Bientôt, le vent devrait tourner et je serais alors poussé par une main tiède et  bienveillante. En attendant, je galère toujours avec la gestion du stock d’eau.

Après quelques épisodes plutôt désagréables à rationner le nombre de gorgées avant d’atteindre un ravitaillement, je décide d’augmenter ma réserve. Désormais, je transporte neuf litres d’eau au lieu de six : le confort. Je peux m’hydrater, me nourrir et même me « laver » entre deux ravitaillements qui peuvent être éloignés d’une centaine de kilomètres. Je regarde avec envie les dromadaires qui traversent la route nonchalamment : ils sont adaptés, eux…

Comme dans les Bardenas en Espagne, le vent s'amuse avec le sable

Ne craignant plus de mourir déshydraté sur le bord de la route et avec l’aide d’un vent devenu amical, la distance parcourue par jour augmente jusqu’à atteindre 160 km le jour où j’arrive dans la capitale, Nouakchott.

J’y suis accueilli, non pas simplement hébergé, mais bien accueilli, par Saïd, sa femme et son fils. Je loge dans un appartement cossu à l’aménagement traditionnel comprenant notamment deux vastes salons : le premier pour les femmes, le second pour les hommes. Chacun est délimité par une banquette qui coure sur trois murs. On peut y accueillir au moins 30 convives. D’immenses tapis naturalistes couvrent le sol et des versets du coran calligraphiés habillent les cloisons. Au milieu du seul mur qui ne bénéficie pas de banquette trône une énorme télévision sur un meuble traditionnel. J’ai ma propre chambre.

La famille n’est jamais seule : collègues, amis, famille élargie participent à l’ambiance du lieu. Au total, je rencontre dans le salon masculin une dizaine de trentenaires mauritaniens aisés, plus ou moins politisés. Ils comprennent très vite mon envie de découvrir leur vie, leur quotidien. Les échanges sont foisonnants et singulièrement bienveillants.
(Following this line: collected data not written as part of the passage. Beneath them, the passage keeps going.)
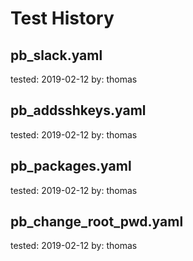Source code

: # Test History

## pb_slack.yaml

tested: 2019-02-12
by: thomas

## pb_addsshkeys.yaml

tested: 2019-02-12
by: thomas

## pb_packages.yaml

tested: 2019-02-12
by: thomas

## pb_change_root_pwd.yaml

tested: 2019-02-12
by: thomas
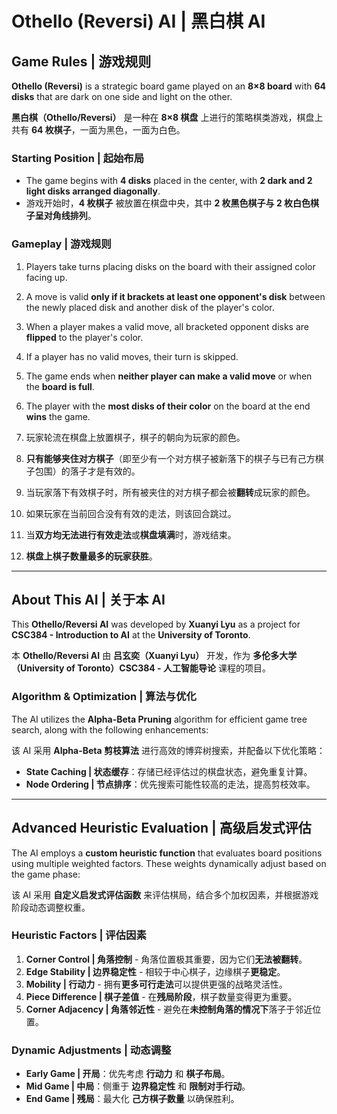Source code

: # Othello (Reversi) AI | 黑白棋 AI

## Game Rules | 游戏规则
**Othello (Reversi)** is a strategic board game played on an **8×8 board** with **64 disks** that are dark on one side and light on the other.

**黑白棋（Othello/Reversi）** 是一种在 **8×8 棋盘** 上进行的策略棋类游戏，棋盘上共有 **64 枚棋子**，一面为黑色，一面为白色。

### **Starting Position | 起始布局**
- The game begins with **4 disks** placed in the center, with **2 dark and 2 light disks arranged diagonally**.
- 游戏开始时，**4 枚棋子** 被放置在棋盘中央，其中 **2 枚黑色棋子与 2 枚白色棋子呈对角线排列**。

### **Gameplay | 游戏规则**
1. Players take turns placing disks on the board with their assigned color facing up.
2. A move is valid **only if it brackets at least one opponent's disk** between the newly placed disk and another disk of the player's color.
3. When a player makes a valid move, all bracketed opponent disks are **flipped** to the player's color.
4. If a player has no valid moves, their turn is skipped.
5. The game ends when **neither player can make a valid move** or when the **board is full**.
6. The player with the **most disks of their color** on the board at the end **wins** the game.

1. 玩家轮流在棋盘上放置棋子，棋子的朝向为玩家的颜色。
2. **只有能够夹住对方棋子**（即至少有一个对方棋子被新落下的棋子与已有己方棋子包围）的落子才是有效的。
3. 当玩家落下有效棋子时，所有被夹住的对方棋子都会被**翻转**成玩家的颜色。
4. 如果玩家在当前回合没有有效的走法，则该回合跳过。
5. 当**双方均无法进行有效走法**或**棋盘填满**时，游戏结束。
6. **棋盘上棋子数量最多的玩家获胜**。

---

## About This AI | 关于本 AI
This **Othello/Reversi AI** was developed by **Xuanyi Lyu** as a project for **CSC384 - Introduction to AI** at the **University of Toronto**.

本 **Othello/Reversi AI** 由 **吕玄奕（Xuanyi Lyu）** 开发，作为 **多伦多大学（University of Toronto）CSC384 - 人工智能导论** 课程的项目。

### **Algorithm & Optimization | 算法与优化**
The AI utilizes the **Alpha-Beta Pruning** algorithm for efficient game tree search, along with the following enhancements:

该 AI 采用 **Alpha-Beta 剪枝算法** 进行高效的博弈树搜索，并配备以下优化策略：

- **State Caching | 状态缓存**：存储已经评估过的棋盘状态，避免重复计算。
- **Node Ordering | 节点排序**：优先搜索可能性较高的走法，提高剪枝效率。

---

## Advanced Heuristic Evaluation | 高级启发式评估
The AI employs a **custom heuristic function** that evaluates board positions using multiple weighted factors. These weights dynamically adjust based on the game phase:

该 AI 采用 **自定义启发式评估函数** 来评估棋局，结合多个加权因素，并根据游戏阶段动态调整权重。

### **Heuristic Factors | 评估因素**
1. **Corner Control | 角落控制** - 角落位置极其重要，因为它们**无法被翻转**。
2. **Edge Stability | 边界稳定性** - 相较于中心棋子，边缘棋子**更稳定**。
3. **Mobility | 行动力** - 拥有**更多可行走法**可以提供更强的战略灵活性。
4. **Piece Difference | 棋子差值** - 在**残局阶段**，棋子数量变得更为重要。
5. **Corner Adjacency | 角落邻近性** - 避免在**未控制角落的情况下**落子于邻近位置。

### **Dynamic Adjustments | 动态调整**
- **Early Game | 开局**：优先考虑 **行动力** 和 **棋子布局**。
- **Mid Game | 中局**：侧重于 **边界稳定性** 和 **限制对手行动**。
- **End Game | 残局**：最大化 **己方棋子数量** 以确保胜利。

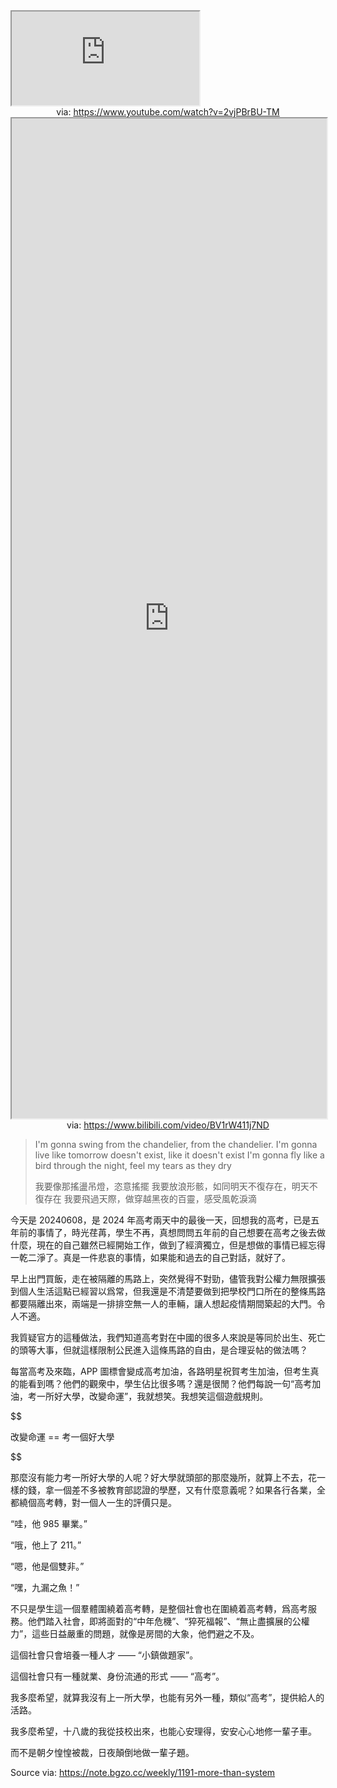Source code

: 
<iframe src="https://www.youtube.com/embed/2vjPBrBU-TM" allow="accelerometer; autoplay; clipboard-write; encrypted-media; gyroscope; picture-in-picture; web-share" referrerpolicy="strict-origin-when-cross-origin" allowfullscreen></iframe>
<center>via: <a href='https://www.youtube.com/watch?v=2vjPBrBU-TM' target='_blank' class='external-link'>https://www.youtube.com/watch?v=2vjPBrBU-TM</a></center>

<iframe src='https://player.bilibili.com/player.html?isOutside=true&bvid=BV1rW411j7ND&p=1&autoplay=false' style='height:40vh;width:100%' class='iframe-radius' allow='fullscreen'></iframe>
<center>via: <a href='https://www.bilibili.com/video/BV1rW411j7ND' target='_blank' class='external-link'>https://www.bilibili.com/video/BV1rW411j7ND</a></center>

> I'm gonna swing from the chandelier, from the chandelier.
> I'm gonna live like tomorrow doesn't exist, like it doesn't exist
> I'm gonna fly like a bird through the night, feel my tears as they dry
>
> 我要像那搖盪吊燈，恣意搖擺
> 我要放浪形骸，如同明天不復存在，明天不復存在
> 我要飛過天際，做穿越黑夜的百靈，感受風乾淚滴

今天是 20240608，是 2024 年高考兩天中的最後一天，回想我的高考，已是五年前的事情了，時光荏苒，學生不再，真想問問五年前的自己想要在高考之後去做什麼，現在的自己雖然已經開始工作，做到了經濟獨立，但是想做的事情已經忘得一乾二淨了。真是一件悲哀的事情，如果能和過去的自己對話，就好了。

早上出門買飯，走在被隔離的馬路上，突然覺得不對勁，儘管我對公權力無限擴張到個人生活這點已經習以爲常，但我還是不清楚要做到把學校門口所在的整條馬路都要隔離出來，兩端是一排排空無一人的車輛，讓人想起疫情期間築起的大門。令人不適。

我質疑官方的這種做法，我們知道高考對在中國的很多人來說是等同於出生、死亡的頭等大事，但就這樣限制公民進入這條馬路的自由，是合理妥帖的做法嗎？

每當高考及來臨，APP 圖標會變成高考加油，各路明星祝賀考生加油，但考生真的能看到嗎？他們的觀衆中，學生佔比很多嗎？還是很閒？他們每說一句“高考加油，考一所好大學，改變命運”，我就想笑。我想笑這個遊戲規則。

$$

改變命運 == 考一個好大學

$$

那麼沒有能力考一所好大學的人呢？好大學就頭部的那麼幾所，就算上不去，花一樣的錢，拿一個差不多被教育部認證的學歷，又有什麼意義呢？如果各行各業，全都繞個高考轉，對一個人一生的評價只是。

“哇，他 985 畢業。”

“哦，他上了 211。”

“嗯，他是個雙非。”

“嘿，九漏之魚！”

不只是學生這一個羣體圍繞着高考轉，是整個社會也在圍繞着高考轉，爲高考服務。他們踏入社會，即將面對的“中年危機”、“猝死福報”、“無止盡擴展的公權力”，這些日益嚴重的問題，就像是房間的大象，他們避之不及。

這個社會只會培養一種人才 —— “小鎮做題家”。

這個社會只有一種就業、身份流通的形式 —— “高考”。

我多麼希望，就算我沒有上一所大學，也能有另外一種，類似“高考”，提供給人的活路。

我多麼希望，十八歲的我從技校出來，也能心安理得，安安心心地修一輩子車。

而不是朝夕惶惶被裁，日夜顛倒地做一輩子題。

Source via: https://note.bgzo.cc/weekly/1191-more-than-system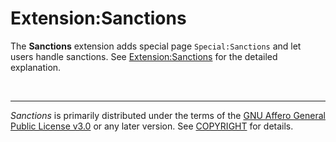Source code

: # Extension:Sanctions

The **Sanctions** extension adds special page `Special:Sanctions` and let users
handle sanctions. See [Extension:Sanctions] for the detailed explanation.

&nbsp;

---

_Sanctions_ is primarily distributed under the terms of the [GNU Affero General
Public License v3.0] or any later version. See [COPYRIGHT] for details.

[extension:sanctions]: https://www.mediawiki.org/wiki/Special:MyLanguage/Extension:Sanctions
[gnu affero general public license v3.0]: LICENSE
[copyright]: COPYRIGHT
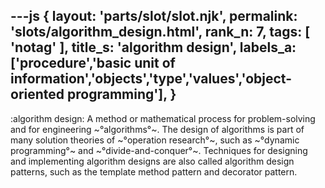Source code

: ---js
{
  layout: 'parts/slot/slot.njk',
  permalink: 'slots/algorithm_design.html',
  rank_n: 7,
  tags: [ 'notag' ],
  title_s: 'algorithm design',
  labels_a: ['procedure','basic unit of information','objects','type','values','object-oriented programming'],
}
---
:algorithm design:
A method or mathematical process for problem-solving and for engineering ~°algorithms°~. The design of algorithms is part of many solution theories of ~°operation research°~, such as ~°dynamic programming°~ and ~°divide-and-conquer°~. Techniques for designing and implementing algorithm designs are also called algorithm design patterns, such as the template method pattern and decorator pattern.
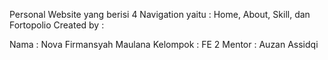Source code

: Personal Website yang berisi 4 Navigation yaitu : Home, About, Skill, dan Fortopolio
Created by :

Nama        : Nova Firmansyah Maulana
Kelompok    : FE 2
Mentor      : Auzan Assidqi
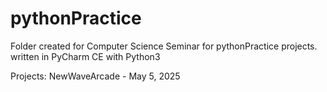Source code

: # pythonPractice
Folder created for Computer Science Seminar for pythonPractice projects.
written in PyCharm CE with Python3

Projects: 
    NewWaveArcade - May 5, 2025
Un jour, c’est un ami de Saïd qui vit habituellement à Bordeaux qui m’instruit sur la place centrale du désert et du nomadisme chez les Mauritaniens, y compris chez les citadins. Un autre jour, c’est un collègue tunisien qui compare sa vie en Tunisie et celle en Mauritanie. Encore un autre jour, deux de ses amis, passionnés par mon périple, me questionnent pendant des heures. Mais c’est surtout de Saïd que j’apprends le plus sur la vie en Mauritanie et sur l’Islam, plus particulièrement sur le soufisme, un des courants de ses érudits. Nous trouvons des ponts évidents avec d’autres courants spirituels : amour universel, altruisme, intégrité, non-dualisme, etc. C’est passionnant.

Je suis les prières en observateur attentif. Lorsque les invités sont présents à l’heure de la prière, Saïd préside. Il déclame, tantôt menton dressé vers le ciel, tantôt vers le sol, ouvre ses mains, se les appose sur le visage. Ses coreligionnaires l’imitent. La danse sacrée est lente. Il se plie, ils se plient. La déférence et le respect qui émanent est palpable. Il s’agenouille, ils s’agenouillent, se relèvent ensemble. L’hommage est à peine chanté et les syllabes sont souvent chuchotées. L’ambiance sonore est solennelle et mystérieuse. La prière achevée, les discussions reprennent aussi vite qu’elles se sont tuent. Un dernier évènement va marquer la fin de mon séjour.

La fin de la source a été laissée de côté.